## SOURCE DATA

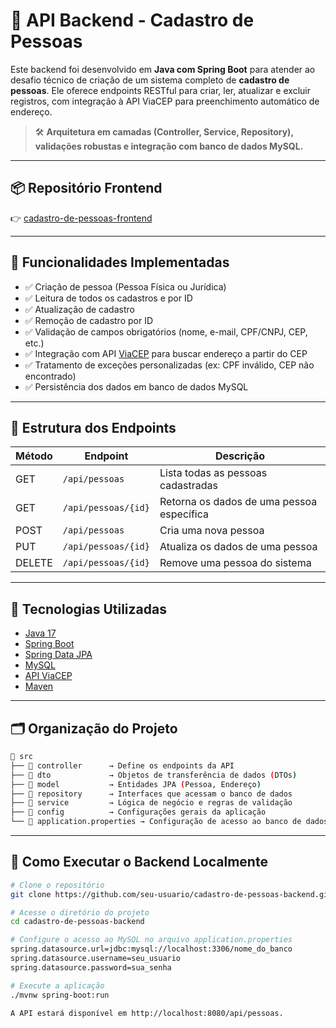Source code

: # 📌 API Backend - Cadastro de Pessoas

Este backend foi desenvolvido em **Java com Spring Boot** para atender ao desafio técnico de criação de um sistema completo de **cadastro de pessoas**. Ele oferece endpoints RESTful para criar, ler, atualizar e excluir registros, com integração à API ViaCEP para preenchimento automático de endereço.

> 🛠️ **Arquitetura em camadas (Controller, Service, Repository), validações robustas e integração com banco de dados MySQL.**

---

## 📦 Repositório Frontend

👉 [cadastro-de-pessoas-frontend](https://github.com/giovanasanchs/cadastro-pessoas-frontend)

---

## 🚀 Funcionalidades Implementadas

- ✅ Criação de pessoa (Pessoa Física ou Jurídica)
- ✅ Leitura de todos os cadastros e por ID
- ✅ Atualização de cadastro
- ✅ Remoção de cadastro por ID
- ✅ Validação de campos obrigatórios (nome, e-mail, CPF/CNPJ, CEP, etc.)
- ✅ Integração com API [ViaCEP](https://viacep.com.br) para buscar endereço a partir do CEP
- ✅ Tratamento de exceções personalizadas (ex: CPF inválido, CEP não encontrado)
- ✅ Persistência dos dados em banco de dados MySQL

---

## 🔐 Estrutura dos Endpoints

| Método | Endpoint              | Descrição                                |
|--------|-----------------------|------------------------------------------|
| GET    | `/api/pessoas`        | Lista todas as pessoas cadastradas       |
| GET    | `/api/pessoas/{id}`   | Retorna os dados de uma pessoa específica|
| POST   | `/api/pessoas`        | Cria uma nova pessoa                     |
| PUT    | `/api/pessoas/{id}`   | Atualiza os dados de uma pessoa          |
| DELETE | `/api/pessoas/{id}`   | Remove uma pessoa do sistema             |

---

## 🧰 Tecnologias Utilizadas

- [Java 17](https://www.oracle.com/java/)
- [Spring Boot](https://spring.io/projects/spring-boot)
- [Spring Data JPA](https://spring.io/projects/spring-data-jpa)
- [MySQL](https://www.mysql.com/)
- [API ViaCEP](https://viacep.com.br)
- [Maven](https://maven.apache.org/)

---

## 🗂️ Organização do Projeto

```bash
📁 src
├── 📁 controller      → Define os endpoints da API
├── 📁 dto             → Objetos de transferência de dados (DTOs)
├── 📁 model           → Entidades JPA (Pessoa, Endereço)
├── 📁 repository      → Interfaces que acessam o banco de dados
├── 📁 service         → Lógica de negócio e regras de validação
├── 📁 config          → Configurações gerais da aplicação
└── 📄 application.properties → Configuração de acesso ao banco de dados
```
---

## 🧪 Como Executar o Backend Localmente

```bash
# Clone o repositório
git clone https://github.com/seu-usuario/cadastro-de-pessoas-backend.git

# Acesse o diretório do projeto
cd cadastro-de-pessoas-backend

# Configure o acesso ao MySQL no arquivo application.properties
spring.datasource.url=jdbc:mysql://localhost:3306/nome_do_banco
spring.datasource.username=seu_usuario
spring.datasource.password=sua_senha

# Execute a aplicação
./mvnw spring-boot:run

A API estará disponível em http://localhost:8080/api/pessoas.
```
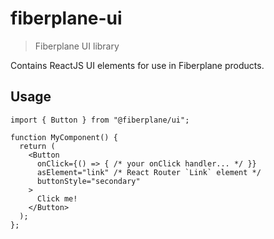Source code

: # fiberplane-ui

> Fiberplane UI library

Contains ReactJS UI elements for use in Fiberplane products.

## Usage

```tsx
import { Button } from "@fiberplane/ui";

function MyComponent() {
  return (
    <Button
      onClick={() => { /* your onClick handler... */ }}
      asElement="link" /* React Router `Link` element */
      buttonStyle="secondary"
    >
      Click me!
    </Button>
  );
};
```
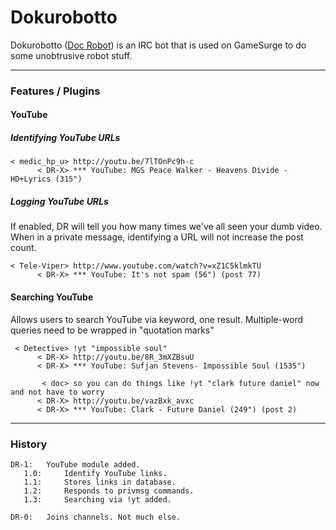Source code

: Dokurobotto
===========

Dokurobotto ([Doc Robot](http://megaman.wikia.com/wiki/Doc_Robot)) is an IRC bot that is used on GameSurge to do some unobtrusive robot stuff.

* * *

### Features / Plugins
#### YouTube
##### Identifying YouTube URLs
```
< medic_hp_u> http://youtu.be/7lTOnPc9h-c
      < DR-X> *** YouTube: MGS Peace Walker - Heavens Divide - HD+Lyrics (315")
```

##### Logging YouTube URLs
If enabled, DR will tell you how many times we've all seen your dumb video.
When in a private message, identifying a URL will not increase the post count.
```
< Tele-Viper> http://www.youtube.com/watch?v=xZ1C5klmkTU
      < DR-X> *** YouTube: It's not spam (56") (post 77)
```

#### Searching YouTube
Allows users to search YouTube via keyword, one result.
Multiple-word queries need to be wrapped in "quotation marks"
```
 < Detective> !yt "impossible soul"
      < DR-X> http://youtu.be/8R_3mXZBsuU
      < DR-X> *** YouTube: Sufjan Stevens- Impossible Soul (1535")

       < doc> so you can do things like !yt "clark future daniel" now and not have to worry
      < DR-X> http://youtu.be/vazBxk_avxc
      < DR-X> *** YouTube: Clark - Future Daniel (249") (post 2)
```

* * *
### History
```
DR-1:   YouTube module added.
   1.0:     Identify YouTube links.
   1.1:     Stores links in database.
   1.2:     Responds to privmsg commands.
   1.3:     Searching via !yt added.

DR-0:   Joins channels. Not much else.
```
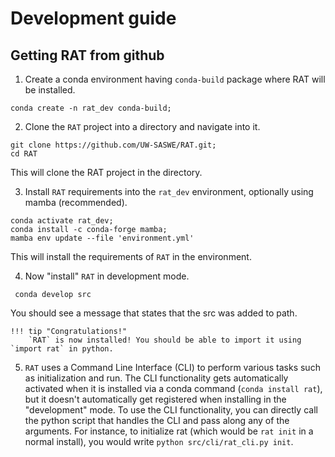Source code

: # Development guide

## Getting RAT from github

1. Create a conda environment having `conda-build` package where RAT will be installed.
```
conda create -n rat_dev conda-build;
```

2.  Clone the `RAT` project into a directory and navigate into it. 
```
git clone https://github.com/UW-SASWE/RAT.git;
cd RAT
``` 
This will clone the RAT project in the directory.

3. Install `RAT` requirements into the `rat_dev` environment, optionally using mamba (recommended). 
```
conda activate rat_dev;
conda install -c conda-forge mamba; 
mamba env update --file 'environment.yml'
``` 
This will install the requirements of `RAT` in the environment.

4. Now "install" `RAT` in development mode.
```
 conda develop src
``` 
You should see a message that states that the src was added to path. 

    !!! tip "Congratulations!"
        `RAT` is now installed! You should be able to import it using `import rat` in python.

5. `RAT` uses a Command Line Interface (CLI) to perform various tasks such as initialization and run. The CLI functionality gets automatically activated when it is installed via a conda command (`conda install rat`), but it doesn't automatically get registered when installing in the "development" mode. To use the CLI functionality, you can directly call the python script that handles the CLI and pass along any of the arguments. For instance, to initialize rat (which would be `rat init` in a normal install), you would write `python src/cli/rat_cli.py init`.

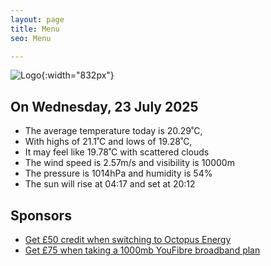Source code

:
 ```yaml
---
layout: page
title: Menu
seo: Menu

---
```


![Logo](/images/logo.jpg){:width="832px"}

<!-- weather_marker starts -->
## On Wednesday, 23 July 2025

- The average temperature today is 20.29˚C,
- With highs of 21.1˚C and lows of 19.28˚C,
- It may feel like 19.78˚C with scattered clouds
- The wind speed is 2.57m/s and visibility is 10000m
- The pressure is 1014hPa and humidity is 54%
- The sun will rise at 04:17 and set at 20:12

<!-- weather_marker ends -->

## Sponsors

- [Get £50 credit when switching to Octopus Energy](https://bit.ly/3oD1nnS)
- [Get £75 when taking a 1000mb YouFibre broadband plan](https://aklam.io/91zWhU?)
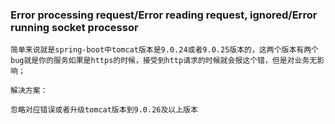 ### Error processing request/Error reading request, ignored/Error running socket processor

```
简单来说就是spring-boot中tomcat版本是9.0.24或者9.0.25版本的，这两个版本有两个bug就是你的服务如果是https的时候，接受到http请求的时候就会报这个错，但是对业务无影响；

解决方案：

忽略对应错误或者升级tomcat版本到9.0.26及以上版本
```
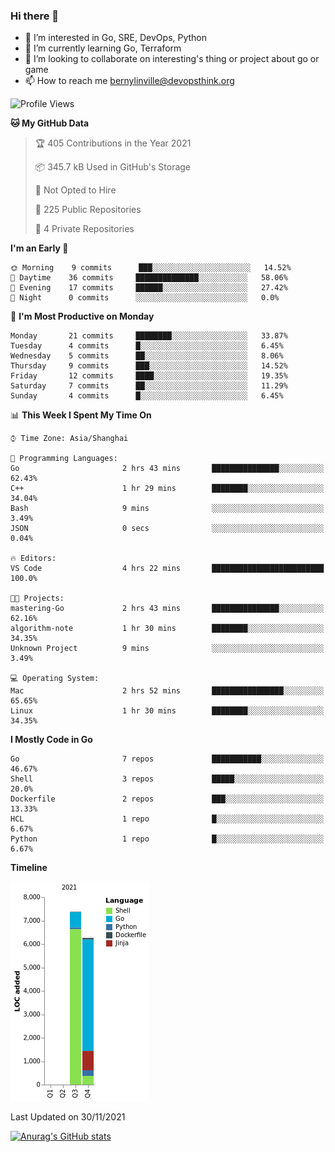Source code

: ### Hi there 👋

- 👀 I’m interested in Go, SRE, DevOps, Python
- 🌱 I’m currently learning Go, Terraform
- 👯 I’m looking to collaborate on interesting's thing or project about go or game
- 📫 How to reach me bernylinville@devopsthink.org

<!--START_SECTION:waka-->
![Profile Views](http://img.shields.io/badge/Profile%20Views-0-blue)

**🐱 My GitHub Data** 

> 🏆 405 Contributions in the Year 2021
 > 
> 📦 345.7 kB Used in GitHub's Storage 
 > 
> 🚫 Not Opted to Hire
 > 
> 📜 225 Public Repositories 
 > 
> 🔑 4 Private Repositories  
 > 
**I'm an Early 🐤** 

```text
🌞 Morning    9 commits      ███░░░░░░░░░░░░░░░░░░░░░░   14.52% 
🌆 Daytime    36 commits     ██████████████░░░░░░░░░░░   58.06% 
🌃 Evening    17 commits     ██████░░░░░░░░░░░░░░░░░░░   27.42% 
🌙 Night      0 commits      ░░░░░░░░░░░░░░░░░░░░░░░░░   0.0%

```
📅 **I'm Most Productive on Monday** 

```text
Monday       21 commits     ████████░░░░░░░░░░░░░░░░░   33.87% 
Tuesday      4 commits      █░░░░░░░░░░░░░░░░░░░░░░░░   6.45% 
Wednesday    5 commits      ██░░░░░░░░░░░░░░░░░░░░░░░   8.06% 
Thursday     9 commits      ███░░░░░░░░░░░░░░░░░░░░░░   14.52% 
Friday       12 commits     ████░░░░░░░░░░░░░░░░░░░░░   19.35% 
Saturday     7 commits      ██░░░░░░░░░░░░░░░░░░░░░░░   11.29% 
Sunday       4 commits      █░░░░░░░░░░░░░░░░░░░░░░░░   6.45%

```


📊 **This Week I Spent My Time On** 

```text
⌚︎ Time Zone: Asia/Shanghai

💬 Programming Languages: 
Go                       2 hrs 43 mins       ███████████████░░░░░░░░░░   62.43% 
C++                      1 hr 29 mins        ████████░░░░░░░░░░░░░░░░░   34.04% 
Bash                     9 mins              ░░░░░░░░░░░░░░░░░░░░░░░░░   3.49% 
JSON                     0 secs              ░░░░░░░░░░░░░░░░░░░░░░░░░   0.04%

🔥 Editors: 
VS Code                  4 hrs 22 mins       █████████████████████████   100.0%

🐱‍💻 Projects: 
mastering-Go             2 hrs 43 mins       ███████████████░░░░░░░░░░   62.16% 
algorithm-note           1 hr 30 mins        ████████░░░░░░░░░░░░░░░░░   34.35% 
Unknown Project          9 mins              ░░░░░░░░░░░░░░░░░░░░░░░░░   3.49%

💻 Operating System: 
Mac                      2 hrs 52 mins       ████████████████░░░░░░░░░   65.65% 
Linux                    1 hr 30 mins        ████████░░░░░░░░░░░░░░░░░   34.35%

```

**I Mostly Code in Go** 

```text
Go                       7 repos             ███████████░░░░░░░░░░░░░░   46.67% 
Shell                    3 repos             █████░░░░░░░░░░░░░░░░░░░░   20.0% 
Dockerfile               2 repos             ███░░░░░░░░░░░░░░░░░░░░░░   13.33% 
HCL                      1 repo              █░░░░░░░░░░░░░░░░░░░░░░░░   6.67% 
Python                   1 repo              █░░░░░░░░░░░░░░░░░░░░░░░░   6.67%

```


**Timeline**

![Chart not found](https://raw.githubusercontent.com/bernylinville/bernylinville/main/charts/bar_graph.png) 


 Last Updated on 30/11/2021
<!--END_SECTION:waka-->

[![Anurag's GitHub stats](https://github-readme-stats.vercel.app/api?username=bernylinville)](https://github.com/anuraghazra/github-readme-stats)


<!--
**kylechou-dunk/kylechou-dunk** is a ✨ _special_ ✨ repository because its `README.md` (this file) appears on your GitHub profile.

Here are some ideas to get you started:

- 🔭 I’m currently working on ...
- 🌱 I’m currently learning ...
- 👯 I’m looking to collaborate on ...
- 🤔 I’m looking for help with ...
- 💬 Ask me about ...
- 📫 How to reach me: ...
- 😄 Pronouns: ...
- ⚡ Fun fact: ...
-->
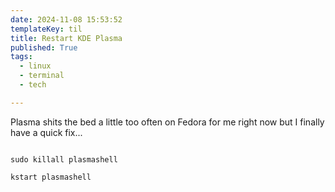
 ```yaml
---
date: 2024-11-08 15:53:52
templateKey: til
title: Restart KDE Plasma
published: True
tags:
  - linux
  - terminal
  - tech

---
```


Plasma shits the bed a little too often on Fedora for me right now but I finally have a quick fix...

```

sudo killall plasmashell

kstart plasmashell

```
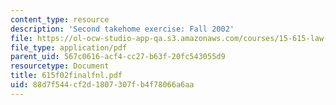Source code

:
 ```yaml
---
content_type: resource
description: 'Second takehome exercise: Fall 2002'
file: https://ol-ocw-studio-app-qa.s3.amazonaws.com/courses/15-615-law-for-the-entrepreneur-and-manager-spring-2003/88d7f544cf2d1807307fb4f78066a6aa_615f02finalfnl.pdf
file_type: application/pdf
parent_uid: 567c0616-acf4-cc27-b63f-20fc543055d9
resourcetype: Document
title: 615f02finalfnl.pdf
uid: 88d7f544-cf2d-1807-307f-b4f78066a6aa
---
```

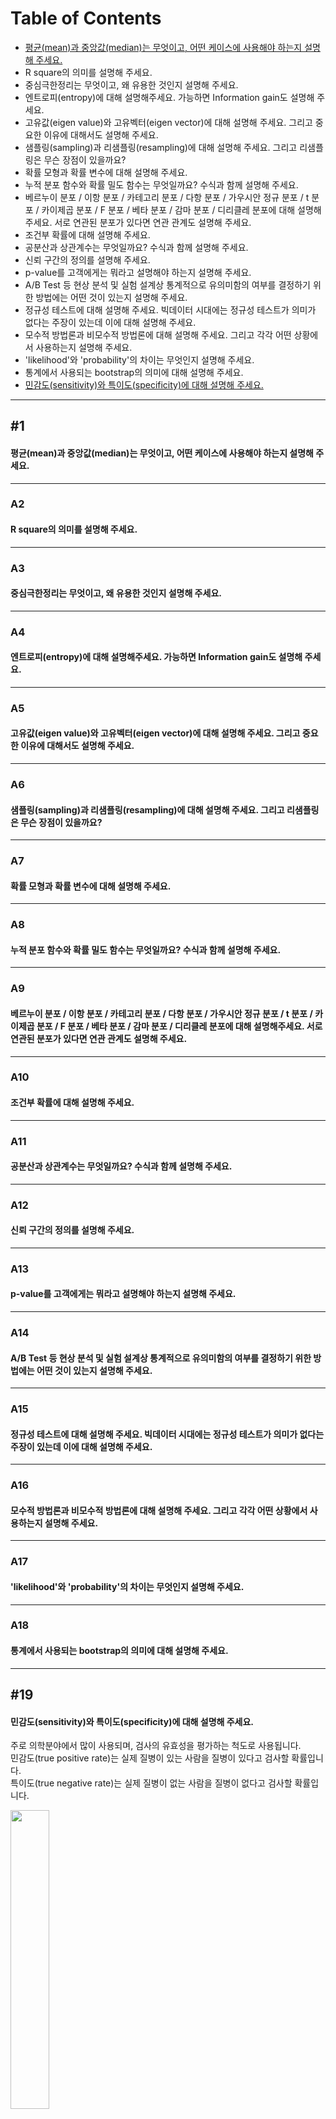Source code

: # Table of Contents
* [평균(mean)과 중앙값(median)는 무엇이고, 어떤 케이스에 사용해야 하는지 설명해 주세요.](#1)
* R square의 의미를 설명해 주세요.
* 중심극한정리는 무엇이고, 왜 유용한 것인지 설명해 주세요.
* 엔트로피(entropy)에 대해 설명해주세요. 가능하면 Information gain도 설명해 주세요.
* 고유값(eigen value)와 고유벡터(eigen vector)에 대해 설명해 주세요. 그리고 중요한 이유에 대해서도 설명해 주세요.
* 샘플링(sampling)과 리샘플링(resampling)에 대해 설명해 주세요. 그리고 리샘플링은 무슨 장점이 있을까요?
* 확률 모형과 확률 변수에 대해 설명해 주세요.
* 누적 분포 함수와 확률 밀도 함수는 무엇일까요? 수식과 함께 설명해 주세요.
* 베르누이 분포 / 이항 분포 / 카테고리 분포 / 다항 분포 / 가우시안 정규 분포 / t 분포 / 카이제곱 분포 / F 분포 / 베타 분포 / 감마 분포 / 디리클레 분포에 대해 설명해주세요. 서로 연관된 분포가 있다면 연관 관계도 설명해 주세요.
* 조건부 확률에 대해 설명해 주세요.
* 공분산과 상관계수는 무엇일까요? 수식과 함께 설명해 주세요.
* 신뢰 구간의 정의를 설명해 주세요.
* p-value를 고객에게는 뭐라고 설명해야 하는지 설명해 주세요.
* A/B Test 등 현상 분석 및 실험 설계상 통계적으로 유의미함의 여부를 결정하기 위한 방법에는 어떤 것이 있는지 설명해 주세요.
* 정규성 테스트에 대해 설명해 주세요. 빅데이터 시대에는 정규성 테스트가 의미가 없다는 주장이 있는데 이에 대해 설명해 주세요.
* 모수적 방법론과 비모수적 방법론에 대해 설명해 주세요. 그리고 각각 어떤 상황에서 사용하는지 설명해 주세요.
* 'likelihood'와 'probability'의 차이는 무엇인지 설명해 주세요.
* 통계에서 사용되는 bootstrap의 의미에 대해 설명해 주세요.
* [민감도(sensitivity)와 특이도(specificity)에 대해 설명해 주세요.](#19)

---

## #1
#### 평균(mean)과 중앙값(median)는 무엇이고, 어떤 케이스에 사용해야 하는지 설명해 주세요.

---

### A2
#### R square의 의미를 설명해 주세요.

---

### A3
#### 중심극한정리는 무엇이고, 왜 유용한 것인지 설명해 주세요.

---

### A4
#### 엔트로피(entropy)에 대해 설명해주세요. 가능하면 Information gain도 설명해 주세요.

---

### A5
#### 고유값(eigen value)와 고유벡터(eigen vector)에 대해 설명해 주세요. 그리고 중요한 이유에 대해서도 설명해 주세요.

---

### A6
#### 샘플링(sampling)과 리샘플링(resampling)에 대해 설명해 주세요. 그리고 리샘플링은 무슨 장점이 있을까요?

---

### A7
#### 확률 모형과 확률 변수에 대해 설명해 주세요.

---

### A8
#### 누적 분포 함수와 확률 밀도 함수는 무엇일까요? 수식과 함께 설명해 주세요.

---

### A9
#### 베르누이 분포 / 이항 분포 / 카테고리 분포 / 다항 분포 / 가우시안 정규 분포 / t 분포 / 카이제곱 분포 / F 분포 / 베타 분포 / 감마 분포 / 디리클레 분포에 대해 설명해주세요. 서로 연관된 분포가 있다면 연관 관계도 설명해 주세요.

---

### A10
#### 조건부 확률에 대해 설명해 주세요.

---

### A11
#### 공분산과 상관계수는 무엇일까요? 수식과 함께 설명해 주세요.

---

### A12
#### 신뢰 구간의 정의를 설명해 주세요.

---

### A13
#### p-value를 고객에게는 뭐라고 설명해야 하는지 설명해 주세요.

---

### A14
#### A/B Test 등 현상 분석 및 실험 설계상 통계적으로 유의미함의 여부를 결정하기 위한 방법에는 어떤 것이 있는지 설명해 주세요.

---

### A15
#### 정규성 테스트에 대해 설명해 주세요. 빅데이터 시대에는 정규성 테스트가 의미가 없다는 주장이 있는데 이에 대해 설명해 주세요.

---

### A16
#### 모수적 방법론과 비모수적 방법론에 대해 설명해 주세요. 그리고 각각 어떤 상황에서 사용하는지 설명해 주세요.

---

### A17
#### 'likelihood'와 'probability'의 차이는 무엇인지 설명해 주세요.

---

### A18
#### 통계에서 사용되는 bootstrap의 의미에 대해 설명해 주세요.

---

## #19
#### 민감도(sensitivity)와 특이도(specificity)에 대해 설명해 주세요.

주로 의학분야에서 많이 사용되며, 검사의 유효성을 평가하는 척도로 사용됩니다.   
민감도(true positive rate)는 실제 질병이 있는 사람을 질병이 있다고 검사할 확률입니다.   
특이도(true negative rate)는 실제 질병이 없는 사람을 질병이 없다고 검사할 확률입니다.   

<img src="https://user-images.githubusercontent.com/66052001/152997056-468c882e-d7d3-4c05-a07d-77a1cb530ef6.png" width="35%" height="35%"></img>

민감도는 false negative의 최소화, 특이도는 false positive의 최소화를 목표로 합니다.   
민감도가 높은 검사는 양성 결과를 놓치는 경우가 드물고, 특이도가 높은 검사는 검사가 필요하지 않은 대상을 배정하는 경우가 드뭅니다.   
민감도와 특이도는 보통 trade-off 관계입니다.
> 예시)   
<img src="https://user-images.githubusercontent.com/66052001/153000429-48198ce0-a2c5-4431-83b7-65e1a4202305.png" width="50%" height="50%"></img>
```
환자 200명 중 양성판정을 198명이 받았으므로 민감도는 다음과 같습니다.
sensitivity = 198/200 = 99%
암환자가 아닌 사람을 음성으로 진단할 확률인 특이도는 다음과 같습니다.
specificity = 97/100 = 97%
```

## PROBLEM DETAILS
Please return every line of the records above that contains the word "sistema".

## TASK RESPONSE
Este backend foi desenvolvido em **Java com Spring Boot** para atender ao desafio técnico de criação de um sistema completo de **cadastro de pessoas**. Ele oferece endpoints RESTful para criar, ler, atualizar e excluir registros, com integração à API ViaCEP para preenchimento automático de endereço.
| DELETE | `/api/pessoas/{id}`   | Remove uma pessoa do sistema             |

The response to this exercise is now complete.